BAU can however lead you into a false sense of security. Achieving a steady state of operation should make it quicker and easier to identify issues which arise. However, problems occur when you start to consider regular issues or low-level low-impact incidents which occur on a daily basis, as normal or part of the BAU operation. Once you do that, you may be ignoring the signs of a larger problem which is bubbling away under the surface.

There are a number of shows on TV now that dissect significant incidents and disasters to examine how they were caused. Typically, these incidents are things that are in the public conscious, were heavily reported in the news at the time and either threatened or took lives. Incidents such as plane crashes, train accidents, ferries sinking or industrial accidents of some kind are all subjects of these shows. The key point made by all of these programmes is that these things don't just happen without any warning signs and cannot be attributed to a single issue or failing. These types of incident are a chain of events which have come together to cause a far more significant incident or disaster. The reason that these issues are not identified in time to prevent a disaster is that they are each only visible to different people, have no correlation or visibility in a holistic fashion and more often are not considered to be issues because they are just things that happen as part of Business as Usual.

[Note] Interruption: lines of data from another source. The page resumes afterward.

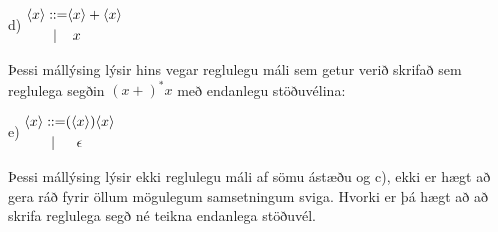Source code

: \documentclass[leqno]{article}
\begin{document}
\begin{itemize}
 \vspace{3em}

 \begin{minipage}{.20\linewidth}
			\item[d)] $\begin{alignedat}{3}
\langle & x & \rangle :& \hspace{-.3em}:= & \langle & x \rangle + \langle x \rangle \\
		&   &          &  |               & & x \\
    \end{alignedat}$
\end{minipage}
\begin{minipage}{.80\linewidth}
	Þessi mállýsing lýsir hins vegar reglulegu máli sem getur verið skrifað 
	sem reglulega segðin $(x+)^*x$ með endanlegu stöðuvélina:

\vspace{1.5em}

\begin{center}
\end{center}
\end{minipage}

\vspace{3em}

\begin{minipage}{.20\linewidth}
			\item[e)] $\begin{alignedat}{3}
\langle & x & \rangle :& \hspace{-.3em}:= & (\langle & x \rangle)  \langle x \rangle \\
		&   &          &  |               & & \epsilon \\
    \end{alignedat}$

\end{minipage}
\begin{minipage}{.80\linewidth}

	Þessi mállýsing lýsir ekki reglulegu máli af sömu ástæðu og c), ekki er 
	hægt að gera ráð fyrir öllum mögulegum samsetningum sviga. Hvorki er þá 
	hægt að að skrifa reglulega segð né teikna endanlega stöðuvél.


\end{minipage}
\end{itemize}
\end{document}
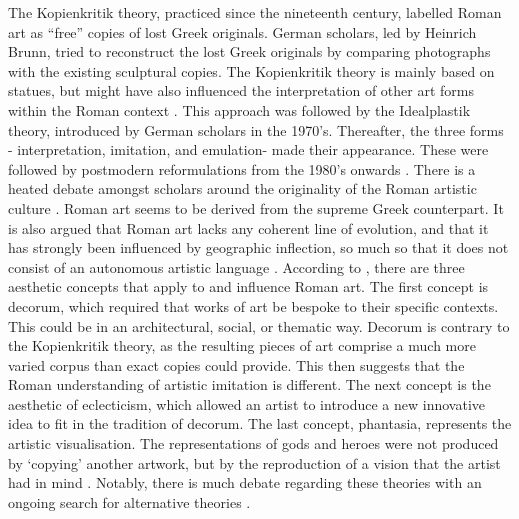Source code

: 	The Kopienkritik theory, practiced since the nineteenth century, labelled Roman art as “free” copies of lost Greek originals. German scholars, led by Heinrich Brunn, tried to reconstruct the lost Greek originals by comparing photographs with the existing sculptural copies. The Kopienkritik theory is mainly based on statues, but might have also influenced the interpretation of other art forms within the Roman context \parencites{Perry_2005}[4--6]{Gazda_2002}. This approach was followed by the Idealplastik theory, introduced by German scholars in the 1970’s. Thereafter, the three forms - interpretation, imitation, and emulation- made their appearance. These were followed by postmodern reformulations from the 1980’s onwards \parencite[7--9]{Gazda_2002} . 
	There is a heated debate amongst scholars around the originality of the Roman artistic culture \parencite {LaRocca_2010}. Roman art seems to be derived from the supreme Greek counterpart. It is also argued that Roman art lacks any coherent line of evolution, and that it has strongly been influenced by geographic inflection, so much so that it does not consist of an autonomous artistic language \parencite [344--345] {LaRocca_2010}. 
	According to \textcite{Perry_2005}, there are three aesthetic concepts that apply to and influence Roman art. The first concept is decorum, which required that works of art be bespoke to their specific contexts. This could be in an architectural, social, or thematic way. Decorum is contrary to the Kopienkritik theory, as the resulting pieces of art comprise a much more varied corpus than exact copies could provide. This then suggests that the Roman understanding of artistic imitation is different. The next concept is the aesthetic of eclecticism, which allowed an artist to introduce a new innovative idea to fit in the tradition of decorum. The last concept, phantasia, represents the artistic visualisation. The representations of gods and heroes were not produced by ‘copying’ another artwork, but by the reproduction of a vision that the artist had in mind \parencite {Perry_2005}. Notably, there is much debate regarding these theories with an ongoing search for alternative theories \parencite [16]{Gazda_2002}. 
	

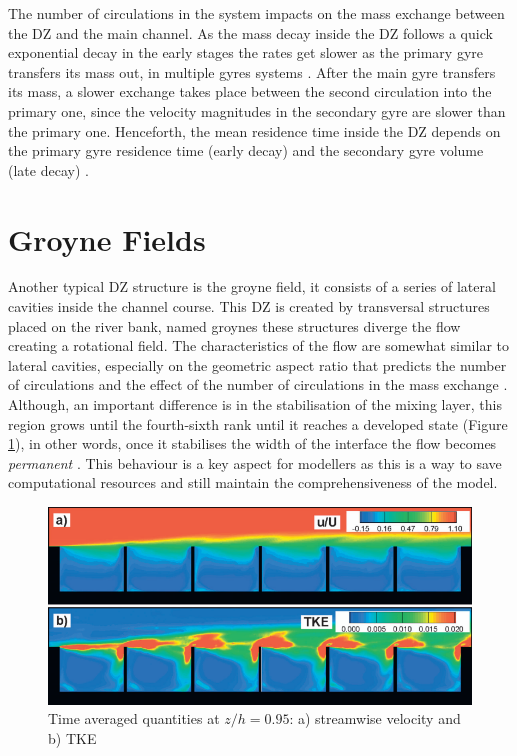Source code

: The number of circulations in the system impacts on the mass exchange between the DZ and the main channel. As the mass decay inside the DZ follows a quick exponential decay in the early stages the rates get slower as the primary gyre transfers its mass out, in multiple gyres systems \cite{jackson2012}. After the main gyre transfers its mass, a slower exchange takes place between the second circulation into the primary one, since the velocity magnitudes in the secondary gyre are slower than the primary one. Henceforth, the mean residence time inside the DZ depends on the primary gyre residence time (early decay) and the secondary gyre volume (late decay) \cite{jackson2013}.

\section{Groyne Fields}
Another typical DZ structure is the groyne field, it consists of a series of lateral cavities inside the channel course. This DZ is created by transversal structures placed on the river bank, named groynes these structures diverge the flow creating a rotational field. The characteristics of the flow are somewhat similar to lateral cavities, especially on the geometric aspect ratio that predicts the number of circulations \cite{weitbrecht2004,uijttewaal2005,xiang2020} and the effect of the number of circulations in the mass exchange \cite{deOliveira2020}. Although, an important difference is in the stabilisation of the mixing layer, this region grows until the fourth-sixth rank until it reaches a developed state (Figure \ref{fig:groyneStabilisation}), in other words, once it stabilises the width of the interface the flow becomes \textit{permanent} \cite{weitbrecht2004, mcCoy2008, xiang2020}. This behaviour is a key aspect for modellers as this is a way to save computational resources and still maintain the comprehensiveness of the model.

\begin{figure}[!ht]
\centering
\includegraphics[width=0.9\linewidth]{../images/introduction/groyneStabilisation.png}
\caption{Time averaged quantities at $z/h=0.95$: a) streamwise velocity and b) TKE \cite{mcCoy2008}}
\label{fig:groyneStabilisation}
\end{figure}

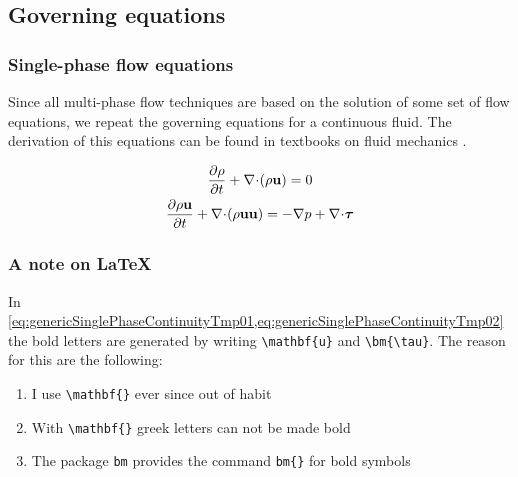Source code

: \subsection{Governing equations}


\subsubsection{Single-phase flow equations}
\label{sec:singlePhaseFlowEquations}

Since all multi-phase flow techniques are based on the solution of some set of flow equations, 
we repeat the governing equations for a continuous fluid. The derivation of this equations can 
be found in textbooks on fluid mechanics \cite{versteegMalalasekera1995,Anderson1995}.

\begin{gather}
	\frac{\partial \rho}{\partial t} + \nabla\kern-.2em\cdot\kern-.2em\left( \rho \mathbf{u} \right) = 0 
		\label{eq:genericSinglePhaseContinuityTmp01} \\
	\frac{\partial \rho  \mathbf{u}}{\partial t}
		+ \nabla\kern-.2em\cdot\kern-.2em\left( \rho \mathbf{u} \mathbf{u} \right)
		= -\nabla p + \nabla\kern-.2em\cdot\kern-.2em\bm{\tau} \label{eq:genericSinglePhaseContinuityTmp02}
\end{gather}


%
%
%
%
%



\subsubsection*{A note on \LaTeX{}}

In \cref{eq:genericSinglePhaseContinuityTmp01,eq:genericSinglePhaseContinuityTmp02} the bold letters 
are generated by writing \verb+\mathbf{u}+ and \verb+\bm{\tau}+. The reason for this are the 
following:

\begin{enumerate}
	\item I use \verb+\mathbf{}+ ever since out of habit
	\item With \verb+\mathbf{}+ greek letters can not be made bold
	\item The package \verb+bm+ provides the command \verb+bm{}+ for bold symbols
\end{enumerate}


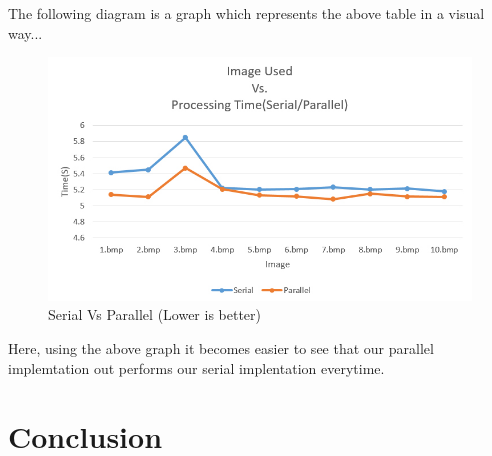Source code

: \documentclass[paper=a4, fontsize=11pt]{scrartcl} %
\numberwithin{equation}{section} %
\numberwithin{figure}{section} %
\numberwithin{table}{section} %
\begin{document}
The following diagram is a graph which represents the above table in a visual way...\\


\begin{figure}[H]
	\centering
	\includegraphics[scale=0.5]{"graph1"}
	\caption{Serial Vs Parallel (Lower is better)}
        \label{graph1}
\end{figure}


Here, using the above graph it becomes easier to see that our parallel implemtation out performs our serial implentation everytime.








\section{Conclusion}
\end{document}
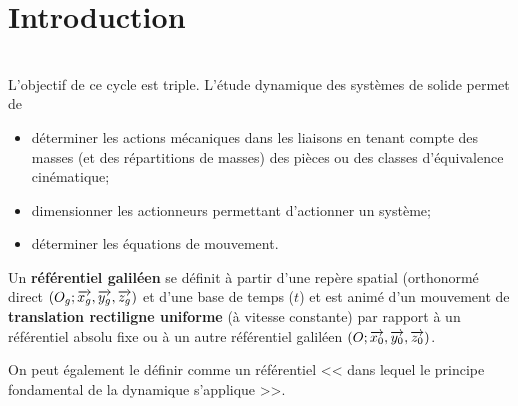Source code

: \documentclass[10pt,fleqn]{article} %
\begin{document}

\setlength{\columnseprule}{.1pt}

\vspace{2cm}
\pagestyle{fancy}
\thispagestyle{plain}


\section{Introduction}
\begin{obj} ~\\
L'objectif de ce cycle est triple. L'étude dynamique des systèmes de solide permet de 
\begin{itemize}
\item déterminer les actions mécaniques dans les liaisons en tenant compte des masses (et des répartitions de masses) des pièces ou des classes d'équivalence cinématique;
\item dimensionner les actionneurs permettant d'actionner un système; 
\item déterminer les équations de mouvement.
\end{itemize}
\end{obj}


\begin{definition}
Un \textbf{référentiel galiléen} se définit à partir d'une repère spatial (orthonormé direct $\left(O_g;\overrightarrow{x_g},\overrightarrow{y_g},\overrightarrow{z_g} \right)$ et d'une base de temps ($t$) et est animé d'un mouvement de \textbf{translation rectiligne uniforme} (à vitesse constante) par rapport à un référentiel absolu fixe ou à un autre référentiel galiléen $\left(O;\overrightarrow{x_0},\overrightarrow{y_0},\overrightarrow{z_0} \right)$. 

On peut également le définir comme un référentiel << dans lequel le principe fondamental de la dynamique s'applique >>.
\end{definition}
\end{document}
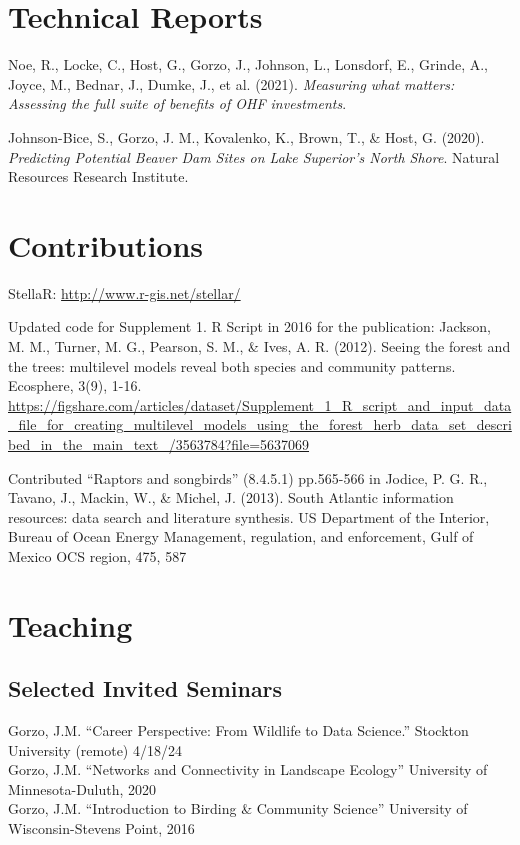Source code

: \documentclass[11pt,a4paper,]{awesome-cv}
\newlength{\cslhangindent}
\newenvironment{CSLReferences}[2] %
 {\begin{list}{}{%
  \setlength{\itemindent}{0pt}
  \setlength{\leftmargin}{0pt}
  \setlength{\parsep}{0pt}
  \ifodd #1
   \setlength{\leftmargin}{\cslhangindent}
   \setlength{\itemindent}{-1\cslhangindent}
  \fi
  \setlength{\itemsep}{#2\baselineskip}}}
 {\end{list}}
\begin{document}
\section{Technical Reports}\label{technical-reports}

\label{refs-972c61dc0a31e77772ca1bd1a185967e}
\begin{CSLReferences}{1}{0}
Noe, R., Locke, C., Host, G., Gorzo, J., Johnson, L., Lonsdorf, E.,
Grinde, A., Joyce, M., Bednar, J., Dumke, J., et al. (2021).
\emph{Measuring what matters: Assessing the full suite of benefits of
OHF investments}.

Johnson-Bice, S., Gorzo, J. M., Kovalenko, K., Brown, T., \& Host, G.
(2020). \emph{Predicting Potential Beaver Dam Sites on Lake Superior's
North Shore}. Natural Resources Research Institute.

\end{CSLReferences}

\section{Contributions}\label{contributions}

StellaR: \url{http://www.r-gis.net/stellar/}

Updated code for Supplement 1. R Script in 2016 for the publication:
Jackson, M. M., Turner, M. G., Pearson, S. M., \& Ives, A. R. (2012).
Seeing the forest and the trees: multilevel models reveal both species
and community patterns. Ecosphere, 3(9), 1-16.
\url{https://figshare.com/articles/dataset/Supplement_1_R_script_and_input_data_file_for_creating_multilevel_models_using_the_forest_herb_data_set_described_in_the_main_text_/3563784?file=5637069}

Contributed ``Raptors and songbirds'' (8.4.5.1) pp.565-566 in Jodice, P.
G. R., Tavano, J., Mackin, W., \& Michel, J. (2013). South Atlantic
information resources: data search and literature synthesis. US
Department of the Interior, Bureau of Ocean Energy Management,
regulation, and enforcement, Gulf of Mexico OCS region, 475, 587

\section{Teaching}\label{teaching}

\subsection{Selected Invited Seminars}\label{selected-invited-seminars}

Gorzo, J.M. ``Career Perspective: From Wildlife to Data Science.''
Stockton University (remote) 4/18/24\\
Gorzo, J.M. ``Networks and Connectivity in Landscape Ecology''
University of Minnesota-Duluth, 2020\\
Gorzo, J.M. ``Introduction to Birding \& Community Science'' University
of Wisconsin-Stevens Point, 2016
\end{document}
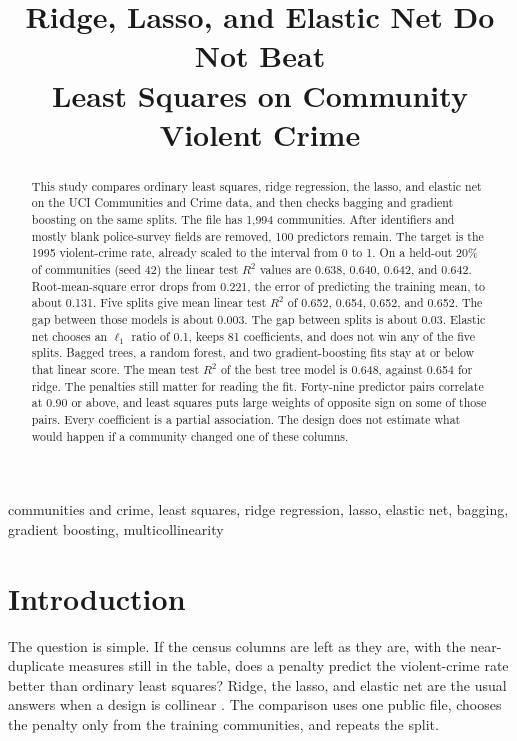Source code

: \documentclass[conference]{IEEEtran}
\begin{document}
\title{Ridge, Lasso, and Elastic Net Do Not Beat\\
Least Squares on Community Violent Crime}

\author{
}

\maketitle

\begin{abstract}
This study compares ordinary least squares, ridge regression, the lasso, and elastic net on the UCI Communities and Crime data, and then checks bagging and gradient boosting on the same splits.
The file has 1{,}994 communities.
After identifiers and mostly blank police-survey fields are removed, 100 predictors remain.
The target is the 1995 violent-crime rate, already scaled to the interval from 0 to 1.
On a held-out 20\% of communities (seed 42) the linear test $R^{2}$ values are 0.638, 0.640, 0.642, and 0.642.
Root-mean-square error drops from 0.221, the error of predicting the training mean, to about 0.131.
Five splits give mean linear test $R^{2}$ of 0.652, 0.654, 0.652, and 0.652.
The gap between those models is about 0.003.
The gap between splits is about 0.03.
Elastic net chooses an $\ell_1$ ratio of 0.1, keeps 81 coefficients, and does not win any of the five splits.
Bagged trees, a random forest, and two gradient-boosting fits stay at or below that linear score.
The mean test $R^{2}$ of the best tree model is 0.648, against 0.654 for ridge.
The penalties still matter for reading the fit.
Forty-nine predictor pairs correlate at 0.90 or above, and least squares puts large weights of opposite sign on some of those pairs.
Every coefficient is a partial association.
The design does not estimate what would happen if a community changed one of these columns.
\end{abstract}

\begin{IEEEkeywords}
communities and crime, least squares, ridge regression, lasso, elastic net, bagging, gradient boosting, multicollinearity
\end{IEEEkeywords}

\section{Introduction}
The question is simple.
If the census columns are left as they are, with the near-duplicate measures still in the table, does a penalty predict the violent-crime rate better than ordinary least squares?
Ridge, the lasso, and elastic net are the usual answers when a design is collinear \cite{hoerl1970,tibshirani1996,zou2005}.
The comparison uses one public file, chooses the penalty only from the training communities, and repeats the split.
\end{document}
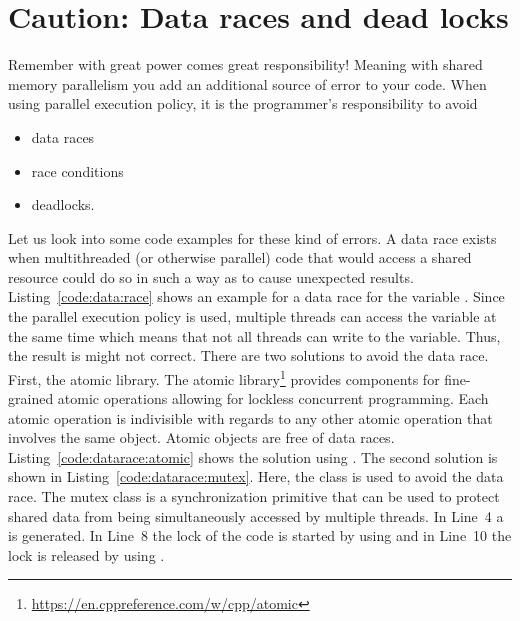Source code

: \documentclass[11pt,fleqn]{book} %
\begin{document}
\section{Caution: Data races and dead locks}
\label{sec:deadlocks}
Remember with great power comes great responsibility! Meaning with shared memory parallelism you add an additional source of error to your code. When using parallel execution policy, it is the programmer's responsibility to avoid
\begin{itemize}
\item data races
\item race conditions
\item deadlocks.
\end{itemize} 
Let us look into some code examples for these kind of errors. A data race exists when multithreaded (or otherwise parallel) code that would access a shared resource could do so in such a way as to cause unexpected results. Listing~\ref{code:data:race} shows an example for a data race for the variable . Since the parallel execution policy is used, multiple threads can access the variable  at the same time which means that not all threads can write to the variable. Thus, the result is might not correct. There are two solutions to avoid the data race. First, the atomic library. The atomic library\footnote{\tiny\url{https://en.cppreference.com/w/cpp/atomic}} provides components for fine-grained atomic operations allowing for lockless concurrent programming. Each atomic operation is indivisible with regards to any other atomic operation that involves the same object. Atomic objects are free of data races. Listing~\ref{code:datarace:atomic} shows the solution using . The second solution is shown in Listing~\ref{code:datarace:mutex}. Here, the  class is used to avoid the data race. The mutex class is a synchronization primitive that can be used to protect shared data from being simultaneously accessed by multiple threads. In Line~4 a  is generated. In Line~8 the lock of the code is started by using  and in Line~10 the lock is released by using .
\end{document}
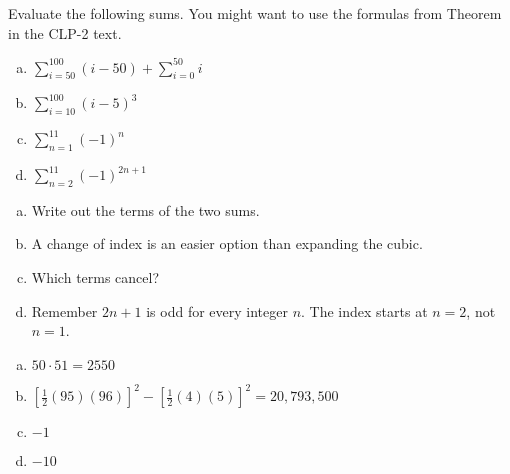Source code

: \begin{question}\label{1.1sigmab}
Evaluate the following sums. You might want to use the formulas from Theorem~ in the CLP-2 text.
\begin{enumerate}[(a)]
\item $\displaystyle\sum_{i=50}^{100} (i-50)+\displaystyle\sum_{i=0}^{50} i$
\item $\displaystyle\sum_{i=10}^{100} \left(i-5\right)^3$
\item $\displaystyle\sum_{n=1}^{11} (-1)^n$
\item $\displaystyle\sum_{n=2}^{11} (-1)^{2n+1}$
\end{enumerate}
\end{question}
\begin{hint}
\begin{enumerate}[(a)]
\item Write out the terms of the two sums.
\item A change of index is an easier option than expanding the cubic.
\item Which terms cancel?
\item Remember $2n+1$ is odd for every integer $n$. The index starts at $n=2$, not $n=1$.
\end{enumerate}
\end{hint}
\begin{answer}
\begin{enumerate}[(a)]
\item $50\cdot 51=2550$
\item $\left[\frac{1}{2}(95)(96)\right]^2-\left[\frac{1}{2}(4)(5)\right]^2=20,793,500$
\item $-1$
\item $-10$
\end{enumerate}
\end{answer}
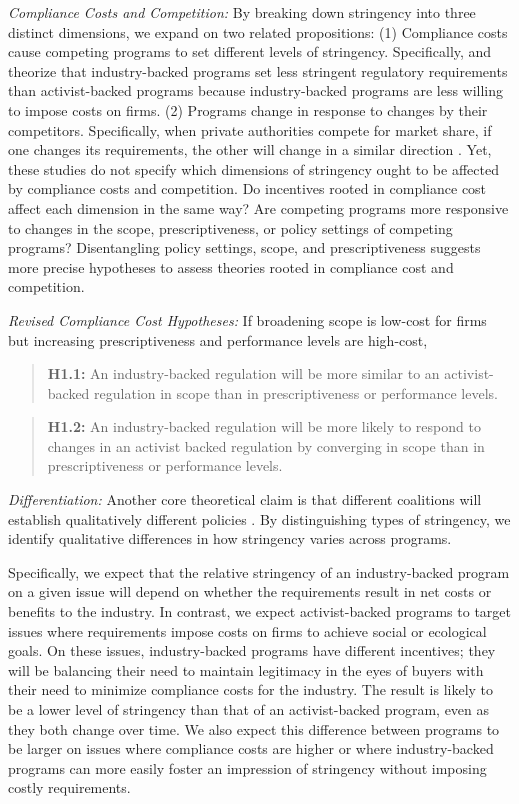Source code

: \documentclass[
      12pt,
            Review ]{article}
\begin{document}
\emph{Compliance Costs and Competition:} By breaking down stringency into three distinct dimensions, we expand on two related propositions: (1) Compliance costs cause competing programs to set different levels of stringency. Specifically, \citet{Cashore2004} and \citet{Fischer2014} theorize that industry-backed programs set less stringent regulatory requirements than activist-backed programs because industry-backed programs are less willing to impose costs on firms. (2) Programs change in response to changes by their competitors. Specifically, when private authorities compete for market share, if one changes its requirements, the other will change in a similar direction \citep{Fischer2014, Smith2010}. Yet, these studies do not specify which dimensions of stringency ought to be affected by compliance costs and competition. Do incentives rooted in compliance cost affect each dimension in the same way? Are competing programs more responsive to changes in the scope, prescriptiveness, or policy settings of competing programs? Disentangling policy settings, scope, and prescriptiveness suggests more precise hypotheses to assess theories rooted in compliance cost and competition.

\emph{Revised Compliance Cost Hypotheses:} If broadening scope is low-cost for firms but increasing prescriptiveness and performance levels are high-cost,

\begin{quote}
\textbf{H1.1:} An industry-backed regulation will be more similar to an activist-backed regulation in scope than in prescriptiveness or performance levels.
\end{quote}

\begin{quote}
\textbf{H1.2:} An industry-backed regulation will be more likely to respond to changes in an activist backed regulation by converging in scope than in prescriptiveness or performance levels.
\end{quote}

\emph{Differentiation:} Another core theoretical claim is that different coalitions will establish qualitatively different policies \citep{Botzem2012, Hsueh2012}. By distinguishing types of stringency, we identify qualitative differences in how stringency varies across programs.

Specifically, we expect that the relative stringency of an industry-backed program on a given issue will depend on whether the requirements result in net costs or benefits to the industry. In contrast, we expect activist-backed programs to target issues where requirements impose costs on firms to achieve social or ecological goals. On these issues, industry-backed programs have different incentives; they will be balancing their need to maintain legitimacy in the eyes of buyers with their need to minimize compliance costs for the industry. The result is likely to be a lower level of stringency than that of an activist-backed program, even as they both change over time. We also expect this difference between programs to be larger on issues where compliance costs are higher or where industry-backed programs can more easily foster an impression of stringency without imposing costly requirements.
\end{document}
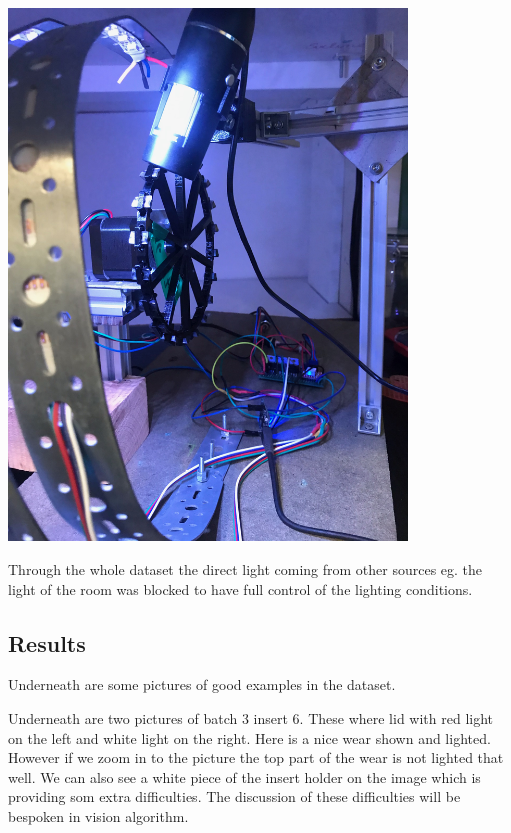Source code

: \documentclass{article}
\begin{document}
\includegraphics[width=4.166667in, keepaspectratio=true]{./ZimFiles_files/Vision/Dataset/automated_datasets/2_created_datasets/2_Spaghetti_dataset/IMG_9296.jpeg}



Through the whole dataset the direct light coming from other sources eg. the light of the room was blocked to have full control of the lighting conditions.



\subsection{Results}

Underneath are some pictures of good examples in the dataset.



Underneath are two pictures of batch 3 insert 6. These where lid with red light on the left and white light on the right. Here is a nice wear shown and lighted. However if we zoom in to the picture the top part of the wear is not lighted that well. We can also see a white piece of the insert holder on the image which is providing som extra difficulties. The discussion of these difficulties will be bespoken in vision algorithm.
\end{document}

For a plane crash, the programme wil talk about a number of minor factors which could contribute to an accident: the maintenance team not following proper procedures in order to get their job done quicker, the ground crew who ignore an issue with the plane, the fuel truck driver who incorrectly tries to convert litres to gallons, the pilots who don't get enough sleep and are not fully alert, the air traffic controller working long hours with too many planes to mange, the airport with out-of-date equipment to facilitate landings, the company that transports dangerous materials on the flight without appropriate controls or the airline that pushes for faster turnarounds to make or save more money. These are all typical findings but are all either treated as normal events and not given the visibility at a level that can assess the overall risk to the flight itself. It's not until after the event does someone (typically the team investigating the crash) put all the pieces together to lead up to the event. By then it's too late.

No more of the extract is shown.